Start of DATASET RECORDS

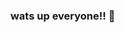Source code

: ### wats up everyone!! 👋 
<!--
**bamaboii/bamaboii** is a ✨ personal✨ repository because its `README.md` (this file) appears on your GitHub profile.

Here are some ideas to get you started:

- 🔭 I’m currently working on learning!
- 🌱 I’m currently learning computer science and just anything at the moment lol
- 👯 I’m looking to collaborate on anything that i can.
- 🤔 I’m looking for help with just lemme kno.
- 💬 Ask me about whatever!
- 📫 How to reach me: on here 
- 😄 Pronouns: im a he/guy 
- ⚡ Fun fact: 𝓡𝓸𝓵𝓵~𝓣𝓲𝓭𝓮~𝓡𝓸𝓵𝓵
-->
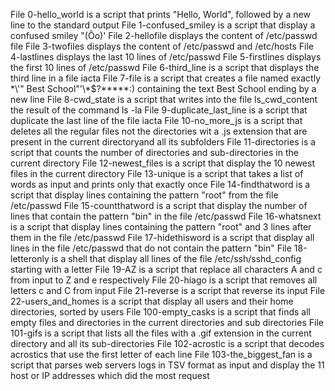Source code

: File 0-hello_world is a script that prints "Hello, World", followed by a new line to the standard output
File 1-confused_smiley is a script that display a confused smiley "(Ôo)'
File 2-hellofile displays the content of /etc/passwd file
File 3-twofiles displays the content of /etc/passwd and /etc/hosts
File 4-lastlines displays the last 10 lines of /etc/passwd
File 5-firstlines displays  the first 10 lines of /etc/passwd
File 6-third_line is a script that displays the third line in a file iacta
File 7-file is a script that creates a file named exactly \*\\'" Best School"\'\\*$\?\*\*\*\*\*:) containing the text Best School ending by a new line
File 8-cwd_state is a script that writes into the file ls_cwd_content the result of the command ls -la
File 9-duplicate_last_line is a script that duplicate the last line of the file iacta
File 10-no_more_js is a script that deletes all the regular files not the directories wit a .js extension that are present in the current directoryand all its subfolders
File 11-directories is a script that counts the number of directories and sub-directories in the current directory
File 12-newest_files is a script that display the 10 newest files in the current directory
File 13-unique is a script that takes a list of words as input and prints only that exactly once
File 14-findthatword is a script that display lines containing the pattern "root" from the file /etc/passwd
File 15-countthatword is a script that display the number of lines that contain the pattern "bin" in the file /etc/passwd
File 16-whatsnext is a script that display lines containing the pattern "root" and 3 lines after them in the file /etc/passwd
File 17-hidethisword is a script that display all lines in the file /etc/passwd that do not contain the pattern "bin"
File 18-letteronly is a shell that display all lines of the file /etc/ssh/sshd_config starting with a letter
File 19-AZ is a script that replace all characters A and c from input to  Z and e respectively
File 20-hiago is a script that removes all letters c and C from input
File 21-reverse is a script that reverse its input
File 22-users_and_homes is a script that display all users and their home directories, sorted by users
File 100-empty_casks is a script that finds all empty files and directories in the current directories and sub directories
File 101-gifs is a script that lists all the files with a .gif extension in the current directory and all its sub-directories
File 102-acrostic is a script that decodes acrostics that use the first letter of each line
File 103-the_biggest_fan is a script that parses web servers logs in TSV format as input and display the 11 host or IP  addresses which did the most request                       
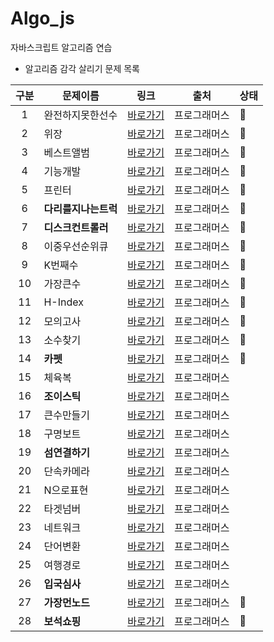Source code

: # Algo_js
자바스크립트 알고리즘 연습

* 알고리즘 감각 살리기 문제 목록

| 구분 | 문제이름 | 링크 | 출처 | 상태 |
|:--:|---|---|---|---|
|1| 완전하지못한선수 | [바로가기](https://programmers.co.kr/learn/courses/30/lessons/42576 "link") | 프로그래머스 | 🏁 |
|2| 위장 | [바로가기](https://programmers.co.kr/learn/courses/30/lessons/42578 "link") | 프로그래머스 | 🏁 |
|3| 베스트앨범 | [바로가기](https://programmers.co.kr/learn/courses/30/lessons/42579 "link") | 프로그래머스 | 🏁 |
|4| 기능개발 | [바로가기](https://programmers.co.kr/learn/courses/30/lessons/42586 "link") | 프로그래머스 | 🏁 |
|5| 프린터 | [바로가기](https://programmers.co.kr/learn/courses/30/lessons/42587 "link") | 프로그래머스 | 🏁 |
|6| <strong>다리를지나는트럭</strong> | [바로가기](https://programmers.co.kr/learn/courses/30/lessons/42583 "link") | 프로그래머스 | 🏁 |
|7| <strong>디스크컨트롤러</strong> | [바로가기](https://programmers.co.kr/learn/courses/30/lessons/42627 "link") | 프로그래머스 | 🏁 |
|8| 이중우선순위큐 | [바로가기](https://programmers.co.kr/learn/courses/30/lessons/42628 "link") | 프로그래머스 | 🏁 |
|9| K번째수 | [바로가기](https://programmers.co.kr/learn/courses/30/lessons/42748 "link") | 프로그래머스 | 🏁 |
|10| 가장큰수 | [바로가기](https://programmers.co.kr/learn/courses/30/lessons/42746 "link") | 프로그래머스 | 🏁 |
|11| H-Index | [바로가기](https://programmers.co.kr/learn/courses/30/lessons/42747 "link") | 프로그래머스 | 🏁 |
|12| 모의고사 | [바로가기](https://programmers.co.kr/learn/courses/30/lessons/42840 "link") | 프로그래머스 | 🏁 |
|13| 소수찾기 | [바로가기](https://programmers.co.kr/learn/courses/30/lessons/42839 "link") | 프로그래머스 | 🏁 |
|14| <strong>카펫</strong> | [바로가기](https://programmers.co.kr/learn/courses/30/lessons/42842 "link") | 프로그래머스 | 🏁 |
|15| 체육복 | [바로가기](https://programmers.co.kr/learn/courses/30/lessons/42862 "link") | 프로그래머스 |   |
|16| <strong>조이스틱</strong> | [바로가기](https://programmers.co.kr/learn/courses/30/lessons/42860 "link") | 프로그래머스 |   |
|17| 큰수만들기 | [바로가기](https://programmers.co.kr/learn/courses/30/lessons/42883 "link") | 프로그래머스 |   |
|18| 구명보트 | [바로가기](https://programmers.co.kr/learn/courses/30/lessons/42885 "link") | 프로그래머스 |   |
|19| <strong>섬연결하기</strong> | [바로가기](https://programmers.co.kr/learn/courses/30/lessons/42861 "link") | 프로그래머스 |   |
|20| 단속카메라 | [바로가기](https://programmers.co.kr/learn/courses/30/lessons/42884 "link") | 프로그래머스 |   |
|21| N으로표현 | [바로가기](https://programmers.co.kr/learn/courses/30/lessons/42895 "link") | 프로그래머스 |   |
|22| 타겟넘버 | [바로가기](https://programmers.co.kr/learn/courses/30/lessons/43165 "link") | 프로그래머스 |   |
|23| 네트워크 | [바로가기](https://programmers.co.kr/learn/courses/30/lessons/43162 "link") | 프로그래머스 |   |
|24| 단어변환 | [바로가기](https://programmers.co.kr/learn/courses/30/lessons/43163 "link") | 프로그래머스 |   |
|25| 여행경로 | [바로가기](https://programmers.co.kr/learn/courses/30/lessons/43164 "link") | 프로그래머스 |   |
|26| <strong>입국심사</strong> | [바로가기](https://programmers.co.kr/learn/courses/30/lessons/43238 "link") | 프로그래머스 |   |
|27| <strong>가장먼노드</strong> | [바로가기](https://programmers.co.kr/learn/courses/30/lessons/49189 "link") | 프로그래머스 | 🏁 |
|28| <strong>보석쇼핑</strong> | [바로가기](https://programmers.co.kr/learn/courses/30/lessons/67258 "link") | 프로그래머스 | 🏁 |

End of DATASET RECORDS

### ABOUT THIS TASK
Every entry above should be given again exactly, with no images included.

### EXERCISE RESULT
Source code

: ### wats up everyone!! 👋 
<!--
**bamaboii/bamaboii** is a ✨ personal✨ repository because its `README.md` (this file) appears on your GitHub profile.

Here are some ideas to get you started:

- 🔭 I’m currently working on learning!
- 🌱 I’m currently learning computer science and just anything at the moment lol
- 👯 I’m looking to collaborate on anything that i can.
- 🤔 I’m looking for help with just lemme kno.
- 💬 Ask me about whatever!
- 📫 How to reach me: on here 
- 😄 Pronouns: im a he/guy 
- ⚡ Fun fact: 𝓡𝓸𝓵𝓵~𝓣𝓲𝓭𝓮~𝓡𝓸𝓵𝓵
-->
Source code

: File 0-hello_world is a script that prints "Hello, World", followed by a new line to the standard output
File 1-confused_smiley is a script that display a confused smiley "(Ôo)'
File 2-hellofile displays the content of /etc/passwd file
File 3-twofiles displays the content of /etc/passwd and /etc/hosts
File 4-lastlines displays the last 10 lines of /etc/passwd
File 5-firstlines displays  the first 10 lines of /etc/passwd
File 6-third_line is a script that displays the third line in a file iacta
File 7-file is a script that creates a file named exactly \*\\'" Best School"\'\\*$\?\*\*\*\*\*:) containing the text Best School ending by a new line
File 8-cwd_state is a script that writes into the file ls_cwd_content the result of the command ls -la
File 9-duplicate_last_line is a script that duplicate the last line of the file iacta
File 10-no_more_js is a script that deletes all the regular files not the directories wit a .js extension that are present in the current directoryand all its subfolders
File 11-directories is a script that counts the number of directories and sub-directories in the current directory
File 12-newest_files is a script that display the 10 newest files in the current directory
File 13-unique is a script that takes a list of words as input and prints only that exactly once
File 14-findthatword is a script that display lines containing the pattern "root" from the file /etc/passwd
File 15-countthatword is a script that display the number of lines that contain the pattern "bin" in the file /etc/passwd
File 16-whatsnext is a script that display lines containing the pattern "root" and 3 lines after them in the file /etc/passwd
File 17-hidethisword is a script that display all lines in the file /etc/passwd that do not contain the pattern "bin"
File 18-letteronly is a shell that display all lines of the file /etc/ssh/sshd_config starting with a letter
File 19-AZ is a script that replace all characters A and c from input to  Z and e respectively
File 20-hiago is a script that removes all letters c and C from input
File 21-reverse is a script that reverse its input
File 22-users_and_homes is a script that display all users and their home directories, sorted by users
File 100-empty_casks is a script that finds all empty files and directories in the current directories and sub directories
File 101-gifs is a script that lists all the files with a .gif extension in the current directory and all its sub-directories
File 102-acrostic is a script that decodes acrostics that use the first letter of each line
File 103-the_biggest_fan is a script that parses web servers logs in TSV format as input and display the 11 host or IP  addresses which did the most request                       
Source code

: # Algo_js
자바스크립트 알고리즘 연습

* 알고리즘 감각 살리기 문제 목록

| 구분 | 문제이름 | 링크 | 출처 | 상태 |
|:--:|---|---|---|---|
|1| 완전하지못한선수 | [바로가기](https://programmers.co.kr/learn/courses/30/lessons/42576 "link") | 프로그래머스 | 🏁 |
|2| 위장 | [바로가기](https://programmers.co.kr/learn/courses/30/lessons/42578 "link") | 프로그래머스 | 🏁 |
|3| 베스트앨범 | [바로가기](https://programmers.co.kr/learn/courses/30/lessons/42579 "link") | 프로그래머스 | 🏁 |
|4| 기능개발 | [바로가기](https://programmers.co.kr/learn/courses/30/lessons/42586 "link") | 프로그래머스 | 🏁 |
|5| 프린터 | [바로가기](https://programmers.co.kr/learn/courses/30/lessons/42587 "link") | 프로그래머스 | 🏁 |
|6| <strong>다리를지나는트럭</strong> | [바로가기](https://programmers.co.kr/learn/courses/30/lessons/42583 "link") | 프로그래머스 | 🏁 |
|7| <strong>디스크컨트롤러</strong> | [바로가기](https://programmers.co.kr/learn/courses/30/lessons/42627 "link") | 프로그래머스 | 🏁 |
|8| 이중우선순위큐 | [바로가기](https://programmers.co.kr/learn/courses/30/lessons/42628 "link") | 프로그래머스 | 🏁 |
|9| K번째수 | [바로가기](https://programmers.co.kr/learn/courses/30/lessons/42748 "link") | 프로그래머스 | 🏁 |
|10| 가장큰수 | [바로가기](https://programmers.co.kr/learn/courses/30/lessons/42746 "link") | 프로그래머스 | 🏁 |
|11| H-Index | [바로가기](https://programmers.co.kr/learn/courses/30/lessons/42747 "link") | 프로그래머스 | 🏁 |
|12| 모의고사 | [바로가기](https://programmers.co.kr/learn/courses/30/lessons/42840 "link") | 프로그래머스 | 🏁 |
|13| 소수찾기 | [바로가기](https://programmers.co.kr/learn/courses/30/lessons/42839 "link") | 프로그래머스 | 🏁 |
|14| <strong>카펫</strong> | [바로가기](https://programmers.co.kr/learn/courses/30/lessons/42842 "link") | 프로그래머스 | 🏁 |
|15| 체육복 | [바로가기](https://programmers.co.kr/learn/courses/30/lessons/42862 "link") | 프로그래머스 |   |
|16| <strong>조이스틱</strong> | [바로가기](https://programmers.co.kr/learn/courses/30/lessons/42860 "link") | 프로그래머스 |   |
|17| 큰수만들기 | [바로가기](https://programmers.co.kr/learn/courses/30/lessons/42883 "link") | 프로그래머스 |   |
|18| 구명보트 | [바로가기](https://programmers.co.kr/learn/courses/30/lessons/42885 "link") | 프로그래머스 |   |
|19| <strong>섬연결하기</strong> | [바로가기](https://programmers.co.kr/learn/courses/30/lessons/42861 "link") | 프로그래머스 |   |
|20| 단속카메라 | [바로가기](https://programmers.co.kr/learn/courses/30/lessons/42884 "link") | 프로그래머스 |   |
|21| N으로표현 | [바로가기](https://programmers.co.kr/learn/courses/30/lessons/42895 "link") | 프로그래머스 |   |
|22| 타겟넘버 | [바로가기](https://programmers.co.kr/learn/courses/30/lessons/43165 "link") | 프로그래머스 |   |
|23| 네트워크 | [바로가기](https://programmers.co.kr/learn/courses/30/lessons/43162 "link") | 프로그래머스 |   |
|24| 단어변환 | [바로가기](https://programmers.co.kr/learn/courses/30/lessons/43163 "link") | 프로그래머스 |   |
|25| 여행경로 | [바로가기](https://programmers.co.kr/learn/courses/30/lessons/43164 "link") | 프로그래머스 |   |
|26| <strong>입국심사</strong> | [바로가기](https://programmers.co.kr/learn/courses/30/lessons/43238 "link") | 프로그래머스 |   |
|27| <strong>가장먼노드</strong> | [바로가기](https://programmers.co.kr/learn/courses/30/lessons/49189 "link") | 프로그래머스 | 🏁 |
|28| <strong>보석쇼핑</strong> | [바로가기](https://programmers.co.kr/learn/courses/30/lessons/67258 "link") | 프로그래머스 | 🏁 |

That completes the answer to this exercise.